Registered: 06/15/03
Posts: 418
Loc: Carmel, NY 10512
Thanks for the reply!

I was always under the impression that the sessions that Mr. Lewis and Bruce Lee had together were more of a mutual exchange of ideas than a teacher/student relationship. Am I correct on this?

I also always thought it was a bit sad that individuals constantly felt the need to ask him about his time with Bruce Lee as if that was the most interesting thing that a fighter of his calibre had to discuss. (I did not mean that as a shot at you, sir. This is a legitimately interesting period in his career and worth discussing. Kudos to you for encouraging him to share this info. I just hate to see it come up in EVERY interview I read. I feel the same way about interviews with Chuck Norris that I read. If I read one more question about that Coliseum fight scene!)

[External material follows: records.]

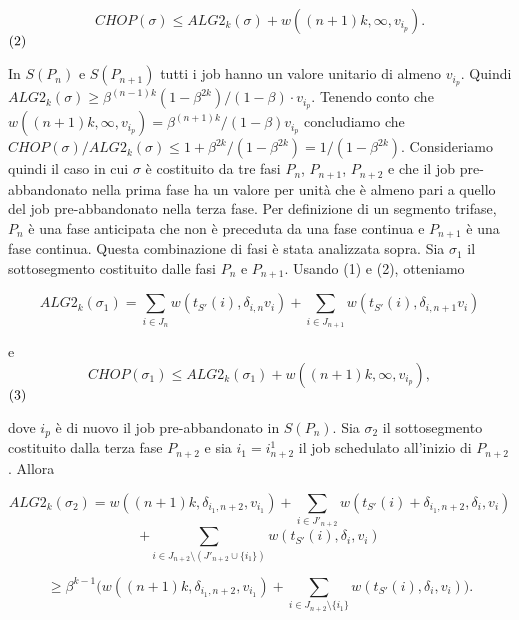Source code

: \documentclass[12pt]{article}
\begin{document}
$$CHOP (\sigma) \leq ALG2_{k} (\sigma) + w((n + 1) k, \infty, v_{i_{p}}).$$ $\hfill (2)$

In $S(P_{n})$ e $S(P_{n+1})$ tutti i job hanno un valore unitario di almeno $v_{i_{p}}$. Quindi $ALG2_{k} (\sigma) \geq \beta^{(n - 1)k}(1 - \beta^{2k}) / (1 - \beta) \cdot v_{i_{p}}$. Tenendo conto che $w ((n +1) k, \infty, v_{i_{p}}) = \beta^{(n + 1) k} / (1 - \beta) v_{i_{p}}$ concludiamo che $CHOP(\sigma) / ALG2_{k}(\sigma) \leq 1 + \beta^{2k} / (1 - \beta^{2k}) = 1 / (1 - \beta^{2k})$.
Consideriamo quindi il caso in cui $\sigma$ è costituito da tre fasi $P_{n}$, $P_{n+1}$, $P_{n+2}$ e che il job pre-abbandonato nella prima fase ha un valore per unità che è almeno pari a quello del job pre-abbandonato nella terza fase. Per definizione di un segmento trifase, $P_{n}$ è una fase anticipata che non è preceduta da una fase continua e $P_{n+1}$ è una fase continua. Questa combinazione di fasi è stata analizzata sopra. Sia $\sigma_{1}$ il sottosegmento costituito dalle fasi $P_{n}$ e $P_{n+1}$. Usando (1) e (2), otteniamo

$$ALG2_{k} (\sigma_{1}) = \sum_{i \in J_{n}} w(t_{S'}(i), \delta_{i, n}v_{i}) + \sum_{i\in J_{n+1}} w (t_{S'}(i), \delta_{i, n + 1} v_{i})$$

e
$$CHOP (\sigma_{1}) \leq ALG2_{k} (\sigma_{1}) + w ((n + 1) k, \infty, v_{i_{p}}),$$ $\hfill (3)$

dove $i_{p}$ è di nuovo il job pre-abbandonato in $S (P_{n})$.
Sia $\sigma_{2}$ il sottosegmento costituito dalla terza fase $P_{n+2}$ e sia $i_{1} = i^{1}_{n+2}$ il job schedulato all'inizio di $P_{n+2}$. Allora

$$ALG2_{k} (\sigma_{2}) = w ((n + 1) k, \delta_{i_{1}, n + 2}, v_{i_{1}}) + \sum_{i \in J'_{n+2}} w(t_{S'}(i) + \delta_{i_{1}, n+2}, \delta_{i}, v_{i})$$
$$+ \sum_{i \in J_{n + 2} \setminus (J'_{n + 2} \cup \{i_{1}\})} w(t_{S'}(i), \delta_{i}, v_{i})$$

$$\geq \beta^{k - 1}\Bigg( w((n + 1) k, \delta_{i_{1},n+2}, v_{i_{1}}) + \sum_{i \in J_{n + 2} \setminus \{i_{1}\}} w(t_{S'}(i), \delta_{i}, v_{i}) \Bigg).$$
\end{document}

I wonder if you remember the Black Belt Mag story where Mr.Lewis was asked how he would have fought Bruce Lee. (Heck, you may have conducted the interview.) I remember he was very candid about the fact that he would have scooped the Dragon up and dropped him on his head - a byproduct of Lee's diminuitive size rather than an insult to his skill. I remember, also, the very heated responses that this produced from Black Belt readers! People have had a difficult time viewing Bruce Lee as an actual person capable of defeat...but that's a different story.

Personally, I would like to know more about Mr. Lewis's early training, how he developed that side kick, what other techniques he enjoyed, his boxing training, etc. As someone who was such an intimidating presence in the ring, I also wonder who scared him (if just a bit) or whose skill he has been awed by. These are just some of the things I'd discuss if I ever had the chance to sit down with him.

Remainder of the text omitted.